I had a private audience with His Holiness Demjom Tenzin Yeshey Dorjee, a highly revered Rimpoche of Bhutan and talked about the shape of Buddhism in the West and how Buddhist ideas are merging with the industrialized world in a complementary rather than adversarial way and the role of spirituality in a technologically evolving world. His Holiness, open minded and visionary, believes that “compassion is the way to connect with one another and with the entire world in a meaningful way and the best way out of suffering.”
I went over mountain passes of over 16,500 feet altitude on my overland drive from Kathmandu, Nepal to Lhasa, Tibet, on the Friendship Highway, touching or gazing at the tallest mountains in the world in complete wonder while my lungs were desperately expanding to their maximum capacity in the thin air.
I was fortunate that the clouds cleared when I flew China Air over Mount Everest (8848 m) and K2 and was able to see firsthand the tallest mountains in the world.
In Tibet there are many powerful rivers, turquoise lakes at 14,000 feet altitude and patches of barley farms.
Our hotel in Lhasa--The Lhasa Yak Hotel, owned and run entirely by Tibetans--was in the Tibetan section of Lhasa, five minutes from the Jokhang Temple.
The snowy peaks you see above the clouds are the Himalayan range of mountains with Everest among them. But there are others. Seventeen of the tallest mountains in the world are there as well.
Potala Palace--the former monastic spiritual and administrative heart of Tibet before the Chinese took over in the 1950's, the winter residence for Dalai Lamas. Now it is a museum. All the rooms are empty of staff conducting business and of monks chanting and praying. There are only a few monks allowed to remain at Potala. They are considered not monks but "caretakers" of the place. They are also not allowed to wear the monk's traditional red robes but ugly, dark blue, knee long trench coats. Nevertheless, they still quietly chant while cleaning the windows or shining the silver bowls; and they bless, with a smile, the tourists peering at them in the shadows of the sacred chapels and corridors.
Completely dominated by the powerful landscape surrounding it, Lhasa has suffered a radical transformation. Outside the Tibetan sections, it has become a rapidly expanding complex of glass and cement--the vision of a "modern" city in the Chinese leaders' minds, who are erasing the Tibetan culture, tradition and unique architecture from the city.
The Potala Palace, as we are getting ready to climb the monumental staircases to go inside. Only a small portion of the rooms are open to visitors. The most moving for me was the section where the current Dalai Lama, the 14th, lived as a child and teenager. They are unpretentious and cozy. We saw his throne hall, his meditation room, the room where he was studying or giving private audiences. It seemed that everything was awaiting his return. In his "day room" we saw the clock he liked to take apart and put back together. He was and remains intensely interested in technology and science.
The Summer Palace of the Dalai Lama, in Norbulinga Park.

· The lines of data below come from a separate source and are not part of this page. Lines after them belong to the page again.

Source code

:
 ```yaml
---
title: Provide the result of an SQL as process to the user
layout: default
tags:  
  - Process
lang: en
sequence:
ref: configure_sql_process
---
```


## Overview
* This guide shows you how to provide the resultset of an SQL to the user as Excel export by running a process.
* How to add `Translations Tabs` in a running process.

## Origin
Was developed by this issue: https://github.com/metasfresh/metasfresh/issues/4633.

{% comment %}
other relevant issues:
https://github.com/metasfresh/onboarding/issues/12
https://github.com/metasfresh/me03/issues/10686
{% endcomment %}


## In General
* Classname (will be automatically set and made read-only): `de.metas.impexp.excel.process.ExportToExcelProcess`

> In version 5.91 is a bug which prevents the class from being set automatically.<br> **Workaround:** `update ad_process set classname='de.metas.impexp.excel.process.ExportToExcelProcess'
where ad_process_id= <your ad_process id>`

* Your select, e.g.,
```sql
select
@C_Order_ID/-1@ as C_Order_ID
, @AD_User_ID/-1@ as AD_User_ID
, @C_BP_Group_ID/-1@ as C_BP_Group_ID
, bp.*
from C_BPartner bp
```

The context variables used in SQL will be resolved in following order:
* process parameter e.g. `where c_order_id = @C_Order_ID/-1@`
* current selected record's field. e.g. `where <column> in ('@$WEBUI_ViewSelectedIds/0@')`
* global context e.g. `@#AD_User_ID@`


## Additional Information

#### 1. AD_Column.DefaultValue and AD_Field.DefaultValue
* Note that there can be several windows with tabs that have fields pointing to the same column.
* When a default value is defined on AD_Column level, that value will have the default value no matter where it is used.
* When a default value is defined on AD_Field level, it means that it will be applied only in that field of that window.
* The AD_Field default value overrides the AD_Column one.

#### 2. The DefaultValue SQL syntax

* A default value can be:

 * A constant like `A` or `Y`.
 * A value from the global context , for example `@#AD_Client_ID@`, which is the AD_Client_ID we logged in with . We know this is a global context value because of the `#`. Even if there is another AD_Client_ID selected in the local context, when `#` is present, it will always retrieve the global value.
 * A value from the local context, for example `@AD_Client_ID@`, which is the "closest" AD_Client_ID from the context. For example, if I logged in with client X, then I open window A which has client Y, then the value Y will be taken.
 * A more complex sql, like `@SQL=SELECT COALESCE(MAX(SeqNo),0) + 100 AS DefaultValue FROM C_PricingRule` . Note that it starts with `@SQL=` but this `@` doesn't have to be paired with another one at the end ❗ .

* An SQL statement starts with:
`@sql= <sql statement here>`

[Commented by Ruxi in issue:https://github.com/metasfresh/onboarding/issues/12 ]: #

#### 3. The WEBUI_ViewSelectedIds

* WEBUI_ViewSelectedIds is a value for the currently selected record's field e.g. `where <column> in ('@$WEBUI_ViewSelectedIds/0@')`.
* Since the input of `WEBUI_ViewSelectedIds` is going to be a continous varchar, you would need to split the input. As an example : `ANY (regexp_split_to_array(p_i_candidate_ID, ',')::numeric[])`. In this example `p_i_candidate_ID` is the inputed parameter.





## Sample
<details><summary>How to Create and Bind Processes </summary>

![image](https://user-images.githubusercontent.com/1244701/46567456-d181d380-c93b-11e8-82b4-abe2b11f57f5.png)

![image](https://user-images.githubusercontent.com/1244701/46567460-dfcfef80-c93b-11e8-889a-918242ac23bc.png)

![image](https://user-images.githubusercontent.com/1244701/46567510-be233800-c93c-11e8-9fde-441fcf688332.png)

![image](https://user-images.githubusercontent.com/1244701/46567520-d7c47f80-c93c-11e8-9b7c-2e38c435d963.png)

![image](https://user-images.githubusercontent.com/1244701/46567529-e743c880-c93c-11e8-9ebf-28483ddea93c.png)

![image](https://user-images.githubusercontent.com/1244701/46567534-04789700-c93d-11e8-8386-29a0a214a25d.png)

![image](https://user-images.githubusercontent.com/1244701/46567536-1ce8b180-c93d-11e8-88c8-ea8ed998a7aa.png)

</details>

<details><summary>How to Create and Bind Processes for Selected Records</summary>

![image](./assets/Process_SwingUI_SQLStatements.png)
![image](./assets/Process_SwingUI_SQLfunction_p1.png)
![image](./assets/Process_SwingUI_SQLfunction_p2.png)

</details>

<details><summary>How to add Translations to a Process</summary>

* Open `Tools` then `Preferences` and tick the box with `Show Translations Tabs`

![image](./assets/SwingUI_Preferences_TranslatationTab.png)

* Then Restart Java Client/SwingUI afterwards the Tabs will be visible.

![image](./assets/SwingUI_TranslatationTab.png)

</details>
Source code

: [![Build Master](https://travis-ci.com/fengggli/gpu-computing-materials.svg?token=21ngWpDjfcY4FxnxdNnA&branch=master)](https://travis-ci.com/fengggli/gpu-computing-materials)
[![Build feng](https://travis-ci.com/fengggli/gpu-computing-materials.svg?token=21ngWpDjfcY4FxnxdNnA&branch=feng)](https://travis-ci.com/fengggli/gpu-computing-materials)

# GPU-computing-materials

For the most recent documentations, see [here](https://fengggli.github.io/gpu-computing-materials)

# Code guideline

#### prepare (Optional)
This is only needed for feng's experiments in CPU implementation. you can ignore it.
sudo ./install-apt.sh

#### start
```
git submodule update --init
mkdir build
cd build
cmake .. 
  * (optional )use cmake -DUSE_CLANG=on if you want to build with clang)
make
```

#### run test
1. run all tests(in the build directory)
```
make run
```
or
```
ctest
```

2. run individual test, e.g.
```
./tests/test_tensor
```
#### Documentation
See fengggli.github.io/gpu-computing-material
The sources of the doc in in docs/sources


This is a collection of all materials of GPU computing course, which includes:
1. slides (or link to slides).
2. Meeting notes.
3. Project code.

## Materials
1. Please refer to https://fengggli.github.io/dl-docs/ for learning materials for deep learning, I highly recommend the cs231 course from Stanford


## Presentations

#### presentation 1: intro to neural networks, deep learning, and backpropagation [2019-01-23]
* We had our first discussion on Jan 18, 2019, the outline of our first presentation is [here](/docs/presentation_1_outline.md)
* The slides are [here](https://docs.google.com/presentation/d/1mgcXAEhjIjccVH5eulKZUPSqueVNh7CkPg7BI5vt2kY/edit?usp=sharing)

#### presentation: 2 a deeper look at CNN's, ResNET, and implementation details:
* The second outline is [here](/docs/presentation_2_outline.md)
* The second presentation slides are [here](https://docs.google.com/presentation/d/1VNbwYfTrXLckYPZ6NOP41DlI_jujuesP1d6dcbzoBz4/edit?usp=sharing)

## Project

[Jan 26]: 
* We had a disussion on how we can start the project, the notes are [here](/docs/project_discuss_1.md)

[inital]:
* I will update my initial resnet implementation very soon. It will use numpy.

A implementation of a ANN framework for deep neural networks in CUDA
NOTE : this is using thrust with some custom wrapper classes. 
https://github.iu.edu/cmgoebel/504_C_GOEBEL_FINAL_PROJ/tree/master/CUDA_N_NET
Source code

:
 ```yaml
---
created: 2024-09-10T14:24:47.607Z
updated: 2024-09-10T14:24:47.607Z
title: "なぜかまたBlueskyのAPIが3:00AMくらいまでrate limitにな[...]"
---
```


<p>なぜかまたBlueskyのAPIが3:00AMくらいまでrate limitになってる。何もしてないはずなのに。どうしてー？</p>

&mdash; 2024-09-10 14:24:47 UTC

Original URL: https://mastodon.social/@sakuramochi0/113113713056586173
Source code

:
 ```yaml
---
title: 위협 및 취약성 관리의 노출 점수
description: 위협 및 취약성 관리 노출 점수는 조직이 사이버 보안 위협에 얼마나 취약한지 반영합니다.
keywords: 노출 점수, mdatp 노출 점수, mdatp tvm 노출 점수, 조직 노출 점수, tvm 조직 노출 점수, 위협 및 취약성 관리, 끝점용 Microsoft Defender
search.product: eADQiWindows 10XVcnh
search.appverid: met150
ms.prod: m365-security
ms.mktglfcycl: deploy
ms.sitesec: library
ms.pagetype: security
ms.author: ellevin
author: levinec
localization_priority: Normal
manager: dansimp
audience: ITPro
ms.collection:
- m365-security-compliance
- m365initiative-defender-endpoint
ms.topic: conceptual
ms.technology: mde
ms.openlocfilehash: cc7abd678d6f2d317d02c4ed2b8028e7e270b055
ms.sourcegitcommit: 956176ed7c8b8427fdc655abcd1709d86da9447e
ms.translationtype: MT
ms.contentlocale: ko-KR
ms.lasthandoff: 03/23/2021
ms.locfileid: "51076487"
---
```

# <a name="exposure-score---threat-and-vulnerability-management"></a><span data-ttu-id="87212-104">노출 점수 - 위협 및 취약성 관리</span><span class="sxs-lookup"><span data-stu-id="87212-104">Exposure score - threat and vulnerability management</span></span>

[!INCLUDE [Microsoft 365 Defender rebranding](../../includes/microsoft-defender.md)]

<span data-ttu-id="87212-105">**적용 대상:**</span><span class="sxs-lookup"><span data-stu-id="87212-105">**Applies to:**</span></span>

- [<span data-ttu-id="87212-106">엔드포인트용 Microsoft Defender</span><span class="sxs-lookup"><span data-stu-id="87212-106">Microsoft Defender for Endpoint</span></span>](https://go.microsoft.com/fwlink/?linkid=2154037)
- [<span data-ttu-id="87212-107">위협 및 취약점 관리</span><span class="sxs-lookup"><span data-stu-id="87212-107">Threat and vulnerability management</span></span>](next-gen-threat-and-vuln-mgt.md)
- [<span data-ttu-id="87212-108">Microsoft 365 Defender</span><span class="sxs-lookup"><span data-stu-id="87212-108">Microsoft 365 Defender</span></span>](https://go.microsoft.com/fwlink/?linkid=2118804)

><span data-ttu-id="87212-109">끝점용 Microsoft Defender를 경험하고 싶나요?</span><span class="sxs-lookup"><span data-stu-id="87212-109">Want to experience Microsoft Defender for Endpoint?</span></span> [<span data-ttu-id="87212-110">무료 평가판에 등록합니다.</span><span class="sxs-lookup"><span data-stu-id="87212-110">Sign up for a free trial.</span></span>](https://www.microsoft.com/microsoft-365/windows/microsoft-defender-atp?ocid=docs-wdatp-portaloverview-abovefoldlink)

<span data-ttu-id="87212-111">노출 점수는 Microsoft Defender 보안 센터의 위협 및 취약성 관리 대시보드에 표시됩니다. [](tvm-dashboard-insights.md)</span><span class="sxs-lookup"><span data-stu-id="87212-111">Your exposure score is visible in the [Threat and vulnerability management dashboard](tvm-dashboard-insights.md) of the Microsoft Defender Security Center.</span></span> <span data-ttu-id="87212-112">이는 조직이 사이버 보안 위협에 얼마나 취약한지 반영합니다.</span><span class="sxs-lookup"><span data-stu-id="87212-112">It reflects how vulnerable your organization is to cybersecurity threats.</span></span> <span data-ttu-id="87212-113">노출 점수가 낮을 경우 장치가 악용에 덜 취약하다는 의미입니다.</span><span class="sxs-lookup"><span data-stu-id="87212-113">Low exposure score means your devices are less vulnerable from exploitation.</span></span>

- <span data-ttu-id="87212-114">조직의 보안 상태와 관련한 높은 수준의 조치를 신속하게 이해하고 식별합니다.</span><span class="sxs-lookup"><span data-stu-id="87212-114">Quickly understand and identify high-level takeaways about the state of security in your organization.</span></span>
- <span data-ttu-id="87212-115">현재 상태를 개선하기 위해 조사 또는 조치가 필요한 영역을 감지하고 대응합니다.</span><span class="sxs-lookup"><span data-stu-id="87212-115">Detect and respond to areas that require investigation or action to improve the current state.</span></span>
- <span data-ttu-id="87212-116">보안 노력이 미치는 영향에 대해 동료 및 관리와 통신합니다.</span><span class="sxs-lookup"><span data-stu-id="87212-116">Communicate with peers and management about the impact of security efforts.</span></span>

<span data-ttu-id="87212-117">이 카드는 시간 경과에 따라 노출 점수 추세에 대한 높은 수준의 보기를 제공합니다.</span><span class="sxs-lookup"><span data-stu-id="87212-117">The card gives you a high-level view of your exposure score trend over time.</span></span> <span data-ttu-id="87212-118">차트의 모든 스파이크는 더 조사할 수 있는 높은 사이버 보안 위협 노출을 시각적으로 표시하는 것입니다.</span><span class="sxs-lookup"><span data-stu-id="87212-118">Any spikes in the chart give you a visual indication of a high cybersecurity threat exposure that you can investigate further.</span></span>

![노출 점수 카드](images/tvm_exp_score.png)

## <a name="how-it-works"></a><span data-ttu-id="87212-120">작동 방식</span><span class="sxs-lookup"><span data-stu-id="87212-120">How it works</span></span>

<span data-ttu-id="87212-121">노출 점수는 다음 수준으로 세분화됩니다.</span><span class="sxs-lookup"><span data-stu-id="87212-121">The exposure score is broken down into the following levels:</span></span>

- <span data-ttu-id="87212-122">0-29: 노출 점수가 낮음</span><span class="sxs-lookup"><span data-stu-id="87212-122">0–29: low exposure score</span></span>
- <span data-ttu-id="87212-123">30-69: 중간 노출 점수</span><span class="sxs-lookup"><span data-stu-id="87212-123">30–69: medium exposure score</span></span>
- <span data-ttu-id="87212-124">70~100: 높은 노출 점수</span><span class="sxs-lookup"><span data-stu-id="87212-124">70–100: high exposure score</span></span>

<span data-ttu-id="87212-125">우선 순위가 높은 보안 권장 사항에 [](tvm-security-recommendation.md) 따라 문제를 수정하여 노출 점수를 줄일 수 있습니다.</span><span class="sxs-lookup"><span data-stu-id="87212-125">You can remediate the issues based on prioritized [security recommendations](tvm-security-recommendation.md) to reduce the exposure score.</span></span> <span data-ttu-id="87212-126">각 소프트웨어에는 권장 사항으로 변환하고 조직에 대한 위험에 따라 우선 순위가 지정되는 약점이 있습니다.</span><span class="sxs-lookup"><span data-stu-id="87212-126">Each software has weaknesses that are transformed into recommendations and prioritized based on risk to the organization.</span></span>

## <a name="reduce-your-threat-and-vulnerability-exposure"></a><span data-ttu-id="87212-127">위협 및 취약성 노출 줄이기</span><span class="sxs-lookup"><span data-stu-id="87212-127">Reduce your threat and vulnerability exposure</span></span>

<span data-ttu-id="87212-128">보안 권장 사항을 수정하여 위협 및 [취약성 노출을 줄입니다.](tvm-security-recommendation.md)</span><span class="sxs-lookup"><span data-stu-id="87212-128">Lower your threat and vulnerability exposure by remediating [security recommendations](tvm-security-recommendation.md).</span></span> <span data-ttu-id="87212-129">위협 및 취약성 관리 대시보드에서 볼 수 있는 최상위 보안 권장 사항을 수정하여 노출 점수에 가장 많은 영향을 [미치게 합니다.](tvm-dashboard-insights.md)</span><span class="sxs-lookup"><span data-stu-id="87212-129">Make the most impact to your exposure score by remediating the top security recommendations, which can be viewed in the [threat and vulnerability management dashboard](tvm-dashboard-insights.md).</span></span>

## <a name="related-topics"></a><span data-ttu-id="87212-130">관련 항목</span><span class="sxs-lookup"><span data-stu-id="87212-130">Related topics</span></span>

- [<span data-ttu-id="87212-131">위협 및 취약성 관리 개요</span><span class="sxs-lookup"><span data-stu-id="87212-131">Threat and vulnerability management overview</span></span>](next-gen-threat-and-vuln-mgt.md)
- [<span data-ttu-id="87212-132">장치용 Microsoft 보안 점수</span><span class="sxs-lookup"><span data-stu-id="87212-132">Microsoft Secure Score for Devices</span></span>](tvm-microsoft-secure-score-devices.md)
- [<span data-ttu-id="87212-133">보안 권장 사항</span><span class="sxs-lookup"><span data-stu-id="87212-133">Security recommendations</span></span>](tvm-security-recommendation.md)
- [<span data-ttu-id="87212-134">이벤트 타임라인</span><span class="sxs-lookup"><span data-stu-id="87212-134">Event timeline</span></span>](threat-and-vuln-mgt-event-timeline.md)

It is a complex of summer residences of Dalai Lamas. It has a pond with swans and a large library. In this picture you can see the palace built by the 14th (present) Dalai Lama in 1959. This is the place from where he fled Tibet in the same year, under artillery fire from the Chinese, who were suppressing a large Tibetan uprising by shooting them at point blank range even as they sought refuge in the temples. To this day, the Dalai Lama has never been allowed to return. He only enjoyed his new palace for a few troubled months.
You can see in this picture Everest (left) and K2 (right), surrounded by the tallest peaks in the world, and a glimpse of the valleys below.
There is much to say. The list goes on. It will take me a long time to process what I have seen and experienced.